> _Goal of the exercise_:
Look through the material below and give the number of lines where the string "Kotlin" appears, without any other words.

↓

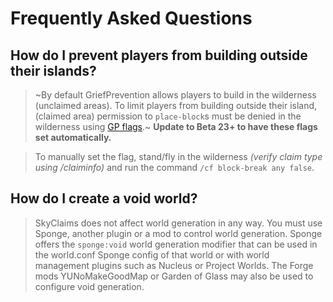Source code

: # Frequently Asked Questions

## How do I prevent players from building outside their islands?

> ~By default GriefPrevention allows players to build in the wilderness (unclaimed areas). To limit players from building outside their island, (claimed area) permission to `place-block`s must be denied in the wilderness using [GP flags](https://github.com/MinecraftPortCentral/GriefPrevention/wiki/Flags).~ **Update to Beta 23+ to have these flags set automatically.**

> To manually set the flag, stand/fly in the wilderness _(verify claim type using /claiminfo)_ and run the command `/cf block-break any false`.

## How do I create a void world?
> SkyClaims does not affect world generation in any way. You must use Sponge, another plugin or a mod to control world generation. Sponge offers the `sponge:void` world generation modifier that can be used in the world.conf Sponge config of that world or with world management plugins such as Nucleus or Project Worlds. The Forge mods YUNoMakeGoodMap or Garden of Glass may also be used to configure void generation.

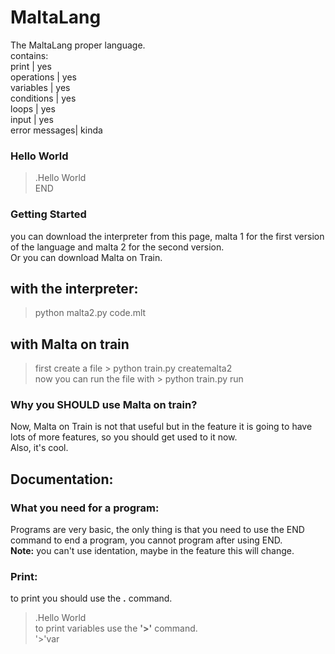 # MaltaLang
The MaltaLang proper language.  
contains:  
print         | yes  
operations    | yes  
variables     | yes  
conditions    | yes  
loops         | yes  
input         | yes   
error messages| kinda   

### Hello World  
>.Hello World  
>END 

### Getting Started  
you can download the interpreter from this page, malta 1 for the first version of the language and malta 2 for the second version.  
Or you can download Malta on Train.  

## with the interpreter:  
>python malta2.py code.mlt  
## with Malta on train  
>first create a file > python train.py createmalta2  
>now you can run the file with > python train.py run  

### Why you SHOULD use Malta on train?  
Now, Malta on Train is not that useful but in the feature it is going to have lots of more features, so you should get used to it now.  
Also, it's cool.  

## Documentation:  
### What you need for a program:  
Programs are very basic, the only thing is that you need to use the END command to end a program, you cannot program after using END.  
**Note:** you can't use identation, maybe in the feature this will change.  

### Print:
to print you should use the **.** command.  
>.Hello World  
to print variables use the **'>'** command.  
> '>'var


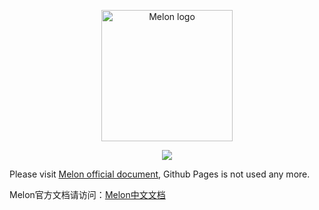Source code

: <p align="center"><img width="210" src="https://github.com/Water-Melon/Melon/blob/master/docs/logo.png?raw=true" alt="Melon logo"></p>
<p align="center"><img src="https://img.shields.io/github/license/Water-Melon/Melang" /></p>



Please visit [Melon official document](http://doc.melonc.io/), Github Pages is not used any more.

Melon官方文档请访问：[Melon中文文档](http://doc.melonc.io/cn/)

<script type="text/javascript">window.location.href="http://doc.melonc.io/";</script>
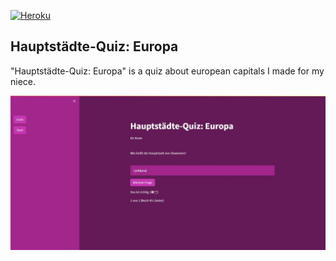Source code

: [![Heroku](https://github.com/dhalenok/pyheroku-badge/raw/master/img/deployed.svg)](https://european-capitals-quiz.herokuapp.com/)
## Hauptstädte-Quiz: Europa
"Hauptstädte-Quiz: Europa" is a quiz about european capitals I made for my niece.

[![app](./img/screenshot.jpg)](https://european-capitals-quiz.herokuapp.com)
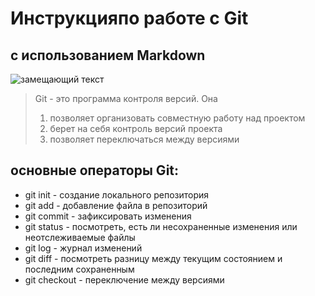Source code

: # Инструкцияпо работе с Git
## с использованием Markdown
![замещающий текст](Gitlogo.png)
> Git - это программа контроля версий. Она
> 1. позволяет организовать совместную работу над проектом
> 2. берет на себя контроль версий проекта
> 3. позволяет переключаться между версиями

## основные операторы Git:

- git init - создание локального репозитория
- git add - добавление файла в репозиторий
- git commit - зафиксировать изменения
- git status - посмотреть, есть ли несохраненные изменения или неотслеживаемые файлы
- git log - журнал изменений
- git diff - посмотреть разницу между текущим состоянием и последним сохраненным
- git checkout - переключение между версиями


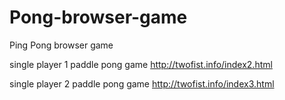 # Pong-browser-game
Ping Pong browser game

single player 1 paddle pong game
http://twofist.info/index2.html


single player 2 paddle pong game
http://twofist.info/index3.html
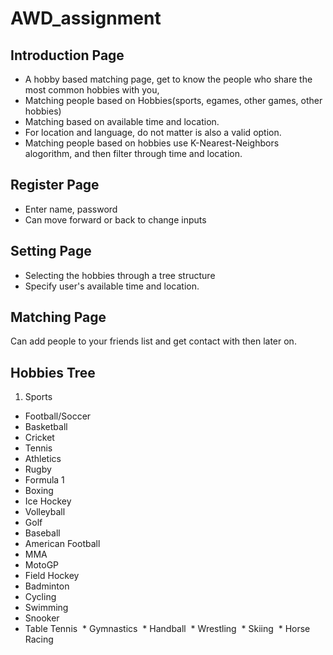# AWD_assignment

## Introduction Page
* A hobby based matching page, get to know the people who share the most common hobbies with you,
* Matching people based on Hobbies(sports, egames, other games, other hobbies)
* Matching based on available time and location.
* For location and language, do not matter is also a valid option.
* Matching people based on hobbies use K-Nearest-Neighbors alogorithm, and then filter through time and location.

## Register Page
* Enter name, password
* Can move forward or back to change inputs

## Setting Page
* Selecting the hobbies through a tree structure
* Specify user's available time and location.

## Matching Page
Can add people to your friends list and get contact with then later on.

## Hobbies Tree
1. Sports
  * Football/Soccer
  * Basketball
  * Cricket
  * Tennis
  * Athletics
  * Rugby
  * Formula 1
  * Boxing
  * Ice Hockey
  * Volleyball
  * Golf
  * Baseball
  * American Football
  * MMA
  * MotoGP
  * Field Hockey
  * Badminton
  * Cycling
  * Swimming 
  * Snooker 
  * Table Tennis 
  * Gymnastics 
  * Handball
  * Wrestling 
  * Skiing 
  * Horse Racing 
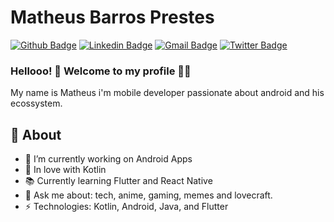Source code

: # Matheus Barros Prestes
[![Github Badge](https://img.shields.io/badge/-Github-000?style=flat-square&logo=Github&logoColor=white&link=https://github.com/mbarros64)](https://github.com/mbarros64)
[![Linkedin Badge](https://img.shields.io/badge/-LinkedIn-blue?style=flat-square&logo=Linkedin&logoColor=white&link=https://www.linkedin.com/in/mbarros64/)](https://www.linkedin.com/in/mbarros64)
[![Gmail Badge](https://img.shields.io/badge/-Gmail-c14438?style=flat-square&logo=Gmail&logoColor=white&link=mailto:barros.matheusprestes@gmail.com)](mailto:barros.matheusprestes@gmail.com)
[![Twitter Badge](https://img.shields.io/badge/-Twitter-1ca0f1?style=flat-square&labelColor=1ca0f1&logo=twitter&logoColor=white&link=https://twitter.com/lgdbittencourt)](https://twitter.com/mbarros64)

### Hellooo! 👋 Welcome to my profile 👨‍💻
  My name is Matheus i'm mobile developer passionate about android and his ecossystem.
  
  ## 🧐 About
 - 🔭 I’m currently working on Android Apps
- 💙 In love with Kotlin
- :books: Currently learning Flutter and React Native
- 💬 Ask me about: tech, anime, gaming, memes and lovecraft.
- ⚡ Technologies: Kotlin, Android, Java, and Flutter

↑

> _Answer to the problem_:
2